Embora como compositor Xis não apresente nada tão original, o maior atrativo de suas letras é não enquadrar em primeiro plano a criminalidade em suas crônicas. A violência esta lá, assim como o submundo e seus personagens, mas seu discurso não martela na mesma tecla (ou click) das armas e dos bandidos. Sabe, enfim, narrar seus causos como um repórter no meio da ação mas tentando manter a imparcialidade. Nem sempre consegue, é verdade, porém seus acertos são maiores que as eventuais falhas. Da boa estreia em "Seja Como For" (1999) destacam-se 'Vai E Vem' e a divertida 'Paranoia Delirante' (De Esquina) que rendeu uma versão inesquecível no Acústico de Cássia Eller.
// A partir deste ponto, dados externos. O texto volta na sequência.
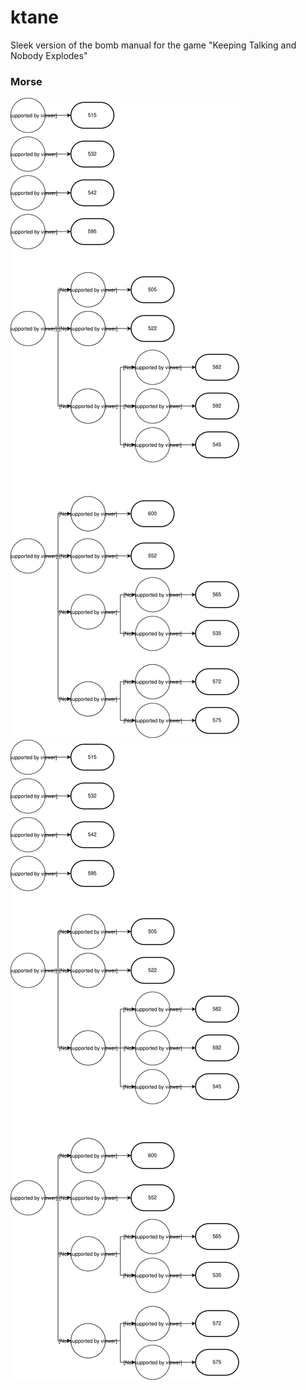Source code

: # ktane
Sleek version of the bomb manual for the game "Keeping Talking and Nobody Explodes"

### Morse

![](img/morse.svg?sanitize=true)
<img src="img/morse.svg?sanitize=true">
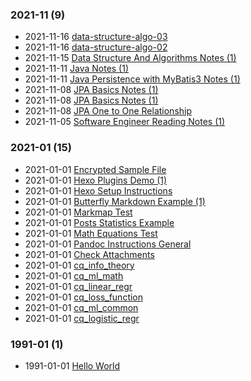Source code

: ### **2021-11** (9)  
- 2021-11-16 [data-structure-algo-03](https://bzhao2718.github.io/reading-notes/cqNotes/SoftwareDev/DataStructureAlgo/data-structure-algo-03/)  
- 2021-11-16 [data-structure-algo-02](https://bzhao2718.github.io/reading-notes/cqNotes/SoftwareDev/DataStructureAlgo/data-structure-algo-02/)  
- 2021-11-15 [Data Structure And Algorithms Notes (1)](https://bzhao2718.github.io/reading-notes/cqNotes/SoftwareDev/DataStructureAlgo/data-structure-algo-01/)  
- 2021-11-11 [Java Notes (1)](https://bzhao2718.github.io/reading-notes/cqNotes/SoftwareDev/JavaNotes/Java-notes-01/)  
- 2021-11-11 [Java Persistence with MyBatis3 Notes (1)](https://bzhao2718.github.io/reading-notes/cqNotes/SoftwareDev/MyBatisBasicsNotes/MyBatis-basics-notes-01/)  
- 2021-11-08 [JPA Basics Notes (1)](https://bzhao2718.github.io/reading-notes/cqNotes/SoftwareDev/JPABasicsNotes/JPA-basics-notes-01/)  
- 2021-11-08 [JPA Basics Notes (1)](https://bzhao2718.github.io/reading-notes/cqNotes/SoftwareDev/MyBatisBasicsNotes/MyBatis-basics-ref-01/)  
- 2021-11-08 [JPA One to One Relationship](https://bzhao2718.github.io/reading-notes/cqNotes/SoftwareDev/JPABasicsNotes/JPA-basics-1to1-mapping/)  
- 2021-11-05 [Software Engineer Reading Notes (1)](https://bzhao2718.github.io/reading-notes/cqNotes/SoftwareDev/software-dev-notes-01/)  
  
  
### **2021-01** (15)  
- 2021-01-01 [Encrypted Sample File](https://bzhao2718.github.io/reading-notes/samples/SubFolder/encrypt_example1/)  
- 2021-01-01 [Hexo Plugins Demo (1)](https://bzhao2718.github.io/reading-notes/samples/SubFolder/hexo_plugin_demo_01/)  
- 2021-01-01 [Hexo Setup Instructions](https://bzhao2718.github.io/reading-notes/samples/ins_hexo_setup/)  
- 2021-01-01 [Butterfly Markdown Example (1)](https://bzhao2718.github.io/reading-notes/samples/SubFolder/butterfly_markdown_example-01/)  
- 2021-01-01 [Markmap Test](https://bzhao2718.github.io/reading-notes/samples/SubFolder/markmap_test/)  
- 2021-01-01 [Posts Statistics Example](https://bzhao2718.github.io/reading-notes/samples/SubFolder/hexo_stats_chart/)  
- 2021-01-01 [Math Equations Test](https://bzhao2718.github.io/reading-notes/samples/SubFolder/math_test/)  
- 2021-01-01 [Pandoc Instructions General](https://bzhao2718.github.io/reading-notes/samples/SubFolder/SubSubFolder/ins_pandoc_general/)  
- 2021-01-01 [Check Attachments](https://bzhao2718.github.io/reading-notes/samples/SubFolder/check-attachements/)  
- 2021-01-01 [cq_info_theory](https://bzhao2718.github.io/reading-notes/cqNotes/ML/cq-info-theory/)  
- 2021-01-01 [cq_ml_math](https://bzhao2718.github.io/reading-notes/cqNotes/ML/cq_ml_math/)  
- 2021-01-01 [cq_linear_regr](https://bzhao2718.github.io/reading-notes/cqNotes/ML/cq_linear_regr/)  
- 2021-01-01 [cq_loss_function](https://bzhao2718.github.io/reading-notes/cqNotes/ML/cq_loss_function/)  
- 2021-01-01 [cq_ml_common](https://bzhao2718.github.io/reading-notes/cqNotes/ML/cq_ml_common/)  
- 2021-01-01 [cq_logistic_regr](https://bzhao2718.github.io/reading-notes/cqNotes/ML/cq_logistic_regr/)  
  
  
### **1991-01** (1)  
- 1991-01-01 [Hello World](https://bzhao2718.github.io/reading-notes/hello-world/)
Ainda que irregular, "Fortificando A Desobediência", álbum lançado em 2001, tem o mérito de realçar a métrica das rimas através da sofisticação na confecção das bases. 'Chapa O Côco' abre o disco em alto estilo, criando uma batida grandiosa apartir do sample de “If Six Was Nine”, do guitarrista Jimi Hendrix. Já 'Sonho Meu' mescla o rap e o jazz em batidas desaceleradas, onde envolventes linhas de baixo produzem um clima sufocante e que reproduz com primor o conteúdo da letra. A canção trás ainda a luxuosa voz da cantora Cibelle, destaque entre as novas cantoras da MPB...

No saldo final, com a clareza que o tempo oferece, o trabalho do rapper se mostrou mais interessante da maioria que o julgou. Não por ser extraordinário, mas por propor com inteligência novos ideais no rap. Entre eles, de romper os muros que (ainda hoje) isola parte dos artistas do gênero num submundo fechado e hostil, e buscar maior estrutura e parcerias para o gênero. Taí nomes como Criolo e Emicida para comprovar a máxima do rapper. Em tempos de funk ostentação, onde o senso crítico foi reduzido a níveis preocupantes, a ausência de um artista como Xis têm lá sua cota de lamento.